M109 S190 T1 ; wait for temperature to be reached
G90 ; use absolute coordinates
G92 E0
M82 ; use absolute distances for extrusion
T1

between the *'s is the code that I've been pasting in and the place that I paste it. I'm not that great with code but it seems only a few lines of the code I am pasting is necessary. Should I instead paste it between the G28 and the G1 Z5 F5000. Then i won't be over writing the G29 command with the G28.

15

Re: Question: Anyone with Dual Extruders.

Not that familiar with auto-leveling, sorry!

And I just realized in my post above that you really shouldn't need to use something "longer than the nozzle" versus your lowest nozzle...I just called back on what I did with my home-built machine before I installed the carriage tongue

But, yeah...if your auto-leveling was being cancelled out by the G28 that explains a lot.

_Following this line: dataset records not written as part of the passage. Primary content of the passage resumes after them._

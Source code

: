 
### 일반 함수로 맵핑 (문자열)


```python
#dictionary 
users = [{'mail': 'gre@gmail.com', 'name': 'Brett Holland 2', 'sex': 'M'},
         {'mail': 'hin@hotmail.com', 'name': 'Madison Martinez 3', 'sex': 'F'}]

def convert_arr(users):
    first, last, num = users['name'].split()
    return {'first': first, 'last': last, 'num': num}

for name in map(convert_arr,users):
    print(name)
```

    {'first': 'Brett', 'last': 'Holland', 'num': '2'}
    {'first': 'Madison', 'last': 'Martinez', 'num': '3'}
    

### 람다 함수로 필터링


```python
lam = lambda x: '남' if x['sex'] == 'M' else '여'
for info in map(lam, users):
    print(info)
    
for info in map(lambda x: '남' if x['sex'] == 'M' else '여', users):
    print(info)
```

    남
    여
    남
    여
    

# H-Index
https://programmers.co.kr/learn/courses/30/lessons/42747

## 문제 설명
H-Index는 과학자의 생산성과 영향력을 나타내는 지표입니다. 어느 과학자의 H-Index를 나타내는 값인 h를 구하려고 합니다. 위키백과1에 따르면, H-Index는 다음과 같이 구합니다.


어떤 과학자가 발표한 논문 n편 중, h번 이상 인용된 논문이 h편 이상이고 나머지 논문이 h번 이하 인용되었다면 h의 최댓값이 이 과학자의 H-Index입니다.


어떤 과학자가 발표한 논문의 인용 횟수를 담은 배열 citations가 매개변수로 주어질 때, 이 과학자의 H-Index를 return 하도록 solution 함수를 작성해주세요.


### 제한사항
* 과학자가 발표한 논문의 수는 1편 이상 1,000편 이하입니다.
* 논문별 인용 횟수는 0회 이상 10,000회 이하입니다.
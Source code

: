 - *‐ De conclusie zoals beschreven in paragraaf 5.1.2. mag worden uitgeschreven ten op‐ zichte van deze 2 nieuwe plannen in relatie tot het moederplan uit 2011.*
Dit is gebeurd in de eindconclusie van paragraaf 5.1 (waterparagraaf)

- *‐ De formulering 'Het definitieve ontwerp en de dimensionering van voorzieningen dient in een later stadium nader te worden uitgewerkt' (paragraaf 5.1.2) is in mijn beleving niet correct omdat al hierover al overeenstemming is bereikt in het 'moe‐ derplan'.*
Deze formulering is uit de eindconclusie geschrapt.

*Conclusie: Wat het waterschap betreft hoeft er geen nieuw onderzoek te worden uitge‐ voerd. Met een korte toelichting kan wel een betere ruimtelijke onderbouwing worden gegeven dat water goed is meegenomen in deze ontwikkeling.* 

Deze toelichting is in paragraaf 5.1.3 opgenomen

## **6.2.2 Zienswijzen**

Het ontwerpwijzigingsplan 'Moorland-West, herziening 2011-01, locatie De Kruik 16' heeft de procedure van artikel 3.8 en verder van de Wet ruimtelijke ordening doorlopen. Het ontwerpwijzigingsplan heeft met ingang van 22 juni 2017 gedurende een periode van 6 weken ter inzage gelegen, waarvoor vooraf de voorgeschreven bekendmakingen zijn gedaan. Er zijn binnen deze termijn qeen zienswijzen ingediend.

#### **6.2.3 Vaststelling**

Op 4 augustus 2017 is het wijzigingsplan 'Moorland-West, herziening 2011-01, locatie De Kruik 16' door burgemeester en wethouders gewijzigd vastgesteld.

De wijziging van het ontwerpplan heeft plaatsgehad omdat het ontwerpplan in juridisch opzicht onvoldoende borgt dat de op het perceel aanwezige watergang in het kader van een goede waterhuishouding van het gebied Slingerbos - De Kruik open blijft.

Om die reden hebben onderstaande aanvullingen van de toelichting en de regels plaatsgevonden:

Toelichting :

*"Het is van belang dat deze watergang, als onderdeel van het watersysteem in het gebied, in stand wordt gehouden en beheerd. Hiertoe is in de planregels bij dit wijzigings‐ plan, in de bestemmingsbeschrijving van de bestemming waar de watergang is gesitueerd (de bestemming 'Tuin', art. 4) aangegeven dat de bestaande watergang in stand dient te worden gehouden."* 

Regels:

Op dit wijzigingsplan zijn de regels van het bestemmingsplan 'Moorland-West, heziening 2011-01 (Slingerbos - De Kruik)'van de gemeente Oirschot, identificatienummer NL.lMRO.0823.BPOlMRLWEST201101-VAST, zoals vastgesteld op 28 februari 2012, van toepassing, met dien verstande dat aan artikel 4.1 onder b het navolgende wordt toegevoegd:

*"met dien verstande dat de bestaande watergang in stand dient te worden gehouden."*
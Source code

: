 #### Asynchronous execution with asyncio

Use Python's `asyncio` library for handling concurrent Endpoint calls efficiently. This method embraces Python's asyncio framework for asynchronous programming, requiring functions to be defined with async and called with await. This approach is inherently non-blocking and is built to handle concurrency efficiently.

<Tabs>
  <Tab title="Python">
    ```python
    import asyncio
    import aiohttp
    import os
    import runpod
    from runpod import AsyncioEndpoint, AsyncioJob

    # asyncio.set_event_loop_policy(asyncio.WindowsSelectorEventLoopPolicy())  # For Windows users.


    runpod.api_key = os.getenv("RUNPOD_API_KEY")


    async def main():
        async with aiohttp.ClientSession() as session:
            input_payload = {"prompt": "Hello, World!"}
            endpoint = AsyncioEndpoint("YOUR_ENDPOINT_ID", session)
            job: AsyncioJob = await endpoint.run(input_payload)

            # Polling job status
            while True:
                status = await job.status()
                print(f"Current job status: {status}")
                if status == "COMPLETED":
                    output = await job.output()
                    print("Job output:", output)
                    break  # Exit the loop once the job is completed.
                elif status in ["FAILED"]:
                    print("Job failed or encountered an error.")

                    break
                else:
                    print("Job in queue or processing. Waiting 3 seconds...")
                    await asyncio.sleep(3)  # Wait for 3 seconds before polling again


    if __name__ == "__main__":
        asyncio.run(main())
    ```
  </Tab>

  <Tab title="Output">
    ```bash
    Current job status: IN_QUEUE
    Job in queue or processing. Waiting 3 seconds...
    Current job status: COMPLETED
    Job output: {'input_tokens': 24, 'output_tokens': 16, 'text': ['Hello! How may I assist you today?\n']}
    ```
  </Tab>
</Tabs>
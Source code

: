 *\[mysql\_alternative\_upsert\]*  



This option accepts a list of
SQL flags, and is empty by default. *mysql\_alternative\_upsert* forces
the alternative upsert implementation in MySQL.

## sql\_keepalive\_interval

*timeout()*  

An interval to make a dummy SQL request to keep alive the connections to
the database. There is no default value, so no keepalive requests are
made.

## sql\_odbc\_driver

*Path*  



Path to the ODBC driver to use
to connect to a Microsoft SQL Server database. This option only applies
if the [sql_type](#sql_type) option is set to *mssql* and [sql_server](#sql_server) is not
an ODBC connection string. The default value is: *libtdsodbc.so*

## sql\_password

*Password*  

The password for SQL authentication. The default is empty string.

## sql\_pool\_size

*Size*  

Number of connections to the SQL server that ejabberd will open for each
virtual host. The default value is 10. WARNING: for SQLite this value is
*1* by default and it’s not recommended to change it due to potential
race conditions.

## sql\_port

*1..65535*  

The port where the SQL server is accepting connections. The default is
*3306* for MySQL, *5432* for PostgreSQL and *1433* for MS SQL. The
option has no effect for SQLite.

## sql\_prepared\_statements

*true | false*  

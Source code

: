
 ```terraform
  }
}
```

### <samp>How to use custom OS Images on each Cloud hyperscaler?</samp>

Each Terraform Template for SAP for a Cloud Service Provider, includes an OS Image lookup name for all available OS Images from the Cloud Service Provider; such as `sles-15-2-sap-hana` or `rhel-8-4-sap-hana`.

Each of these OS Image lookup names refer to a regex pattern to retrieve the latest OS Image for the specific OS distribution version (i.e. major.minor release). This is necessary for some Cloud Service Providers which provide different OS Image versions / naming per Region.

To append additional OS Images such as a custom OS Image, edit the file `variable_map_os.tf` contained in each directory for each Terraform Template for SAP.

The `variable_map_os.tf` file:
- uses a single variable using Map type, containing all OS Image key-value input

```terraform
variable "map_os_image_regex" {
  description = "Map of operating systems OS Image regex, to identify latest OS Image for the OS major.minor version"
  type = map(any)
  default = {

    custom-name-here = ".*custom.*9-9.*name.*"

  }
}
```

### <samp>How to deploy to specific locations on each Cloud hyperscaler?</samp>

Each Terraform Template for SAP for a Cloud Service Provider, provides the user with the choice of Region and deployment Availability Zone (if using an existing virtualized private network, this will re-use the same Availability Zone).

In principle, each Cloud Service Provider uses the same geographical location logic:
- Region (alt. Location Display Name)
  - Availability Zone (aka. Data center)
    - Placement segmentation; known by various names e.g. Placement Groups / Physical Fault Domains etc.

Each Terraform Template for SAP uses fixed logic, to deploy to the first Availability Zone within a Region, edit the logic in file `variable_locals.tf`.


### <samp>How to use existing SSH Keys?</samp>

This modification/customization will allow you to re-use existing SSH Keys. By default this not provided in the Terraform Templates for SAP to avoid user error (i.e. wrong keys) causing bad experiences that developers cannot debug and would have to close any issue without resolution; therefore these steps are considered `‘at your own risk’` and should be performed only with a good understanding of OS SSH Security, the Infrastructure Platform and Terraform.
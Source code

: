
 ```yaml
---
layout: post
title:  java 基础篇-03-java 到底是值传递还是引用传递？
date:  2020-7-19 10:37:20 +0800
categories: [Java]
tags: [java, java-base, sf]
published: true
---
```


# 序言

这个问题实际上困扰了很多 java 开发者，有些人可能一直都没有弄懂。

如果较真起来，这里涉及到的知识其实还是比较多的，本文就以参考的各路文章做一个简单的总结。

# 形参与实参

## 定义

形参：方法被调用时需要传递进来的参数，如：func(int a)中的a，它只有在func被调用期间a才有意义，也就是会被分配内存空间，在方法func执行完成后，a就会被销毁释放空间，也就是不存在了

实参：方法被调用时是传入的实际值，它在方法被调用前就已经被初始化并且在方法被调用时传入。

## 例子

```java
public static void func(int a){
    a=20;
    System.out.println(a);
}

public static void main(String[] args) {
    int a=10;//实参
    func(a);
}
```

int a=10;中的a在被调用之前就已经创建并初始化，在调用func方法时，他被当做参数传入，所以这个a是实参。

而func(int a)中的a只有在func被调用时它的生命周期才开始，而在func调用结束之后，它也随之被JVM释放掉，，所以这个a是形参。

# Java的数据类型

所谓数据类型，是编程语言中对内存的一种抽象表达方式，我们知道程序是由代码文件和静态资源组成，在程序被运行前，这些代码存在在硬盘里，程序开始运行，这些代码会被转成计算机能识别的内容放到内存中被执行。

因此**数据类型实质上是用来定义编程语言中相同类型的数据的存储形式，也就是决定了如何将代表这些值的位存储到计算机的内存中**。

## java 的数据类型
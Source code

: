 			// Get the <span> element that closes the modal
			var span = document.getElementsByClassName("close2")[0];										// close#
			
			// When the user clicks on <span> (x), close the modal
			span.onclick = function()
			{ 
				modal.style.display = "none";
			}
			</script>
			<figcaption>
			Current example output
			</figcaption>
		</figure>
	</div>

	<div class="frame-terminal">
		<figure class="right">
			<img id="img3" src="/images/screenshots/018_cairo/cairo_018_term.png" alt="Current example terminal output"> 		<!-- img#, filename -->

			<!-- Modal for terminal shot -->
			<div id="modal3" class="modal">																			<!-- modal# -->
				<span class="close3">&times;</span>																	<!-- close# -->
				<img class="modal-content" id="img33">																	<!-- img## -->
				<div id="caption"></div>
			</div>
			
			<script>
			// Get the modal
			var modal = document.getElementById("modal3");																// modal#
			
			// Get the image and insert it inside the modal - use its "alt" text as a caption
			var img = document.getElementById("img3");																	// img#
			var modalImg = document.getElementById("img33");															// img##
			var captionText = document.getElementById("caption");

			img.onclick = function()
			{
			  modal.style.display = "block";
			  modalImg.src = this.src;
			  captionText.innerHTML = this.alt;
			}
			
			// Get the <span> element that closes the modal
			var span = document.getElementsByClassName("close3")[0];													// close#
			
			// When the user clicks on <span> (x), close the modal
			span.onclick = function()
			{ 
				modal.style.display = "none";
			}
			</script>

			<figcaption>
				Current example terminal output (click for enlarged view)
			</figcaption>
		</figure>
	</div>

SD2 - Stock - Enclosure - Heated Bed - Glass Plate - Auto Fire Extinguisher
Ord Bot Hadron - RAMPS 1.4 - Bulldog XL - E3D v6 - 10" x 10" PCB Heated Build w/SSR - Glass Plate
Thanks for All of Your Help!

16

Re: Question: Anyone with Dual Extruders.

Another thought...have you done the essential calibrations such as Extruder steps/mm and single walled cube to check extrusion width?

SD2 - Stock - Enclosure - Heated Bed - Glass Plate - Auto Fire Extinguisher
Ord Bot Hadron - RAMPS 1.4 - Bulldog XL - E3D v6 - 10" x 10" PCB Heated Build w/SSR - Glass Plate
Thanks for All of Your Help!

17 (edited by DarthGizmo 2015-02-21 09:35:07)

Re: Question: Anyone with Dual Extruders.

I really have no way to measure prints yet. I will be picking up a caliper tomorrow.
No I haven't done many calibrations except the z axis. Kinda scared I'll really mess something up.

Would it be possible for someone to configure this code to make it make sense to the printer.

G21 ; set units to millimeters
M107
G28 ; home all axes
G28 X0 Y0; home x and y axes
G91
G1 Z10 F5000; move bed down
G90; use absolute coordinates
G1 X0 Y0 F5000; move to front
@pause
G29; probe bed
G92 E0; reset extrusion distance
M190 S75 ; wait for bed temperature to be reached
M104 S190 T1 ; set temperature
G1 Z5 F5000 ; lift nozzle

Or is this correct going to test it now: Worked but I think I got some extra Codes that are un-needed (Worked/Not Working)

18 (edited by DarthGizmo 2015-02-21 09:55:24)

Re: Question: Anyone with Dual Extruders.

https://i.imgur.com/rlFQMH0.jpg

Just finished a print and had no squishing on top smile

only thing I noticed was after about 75 layers for some reason the print shifted about .5mm along the X-axis.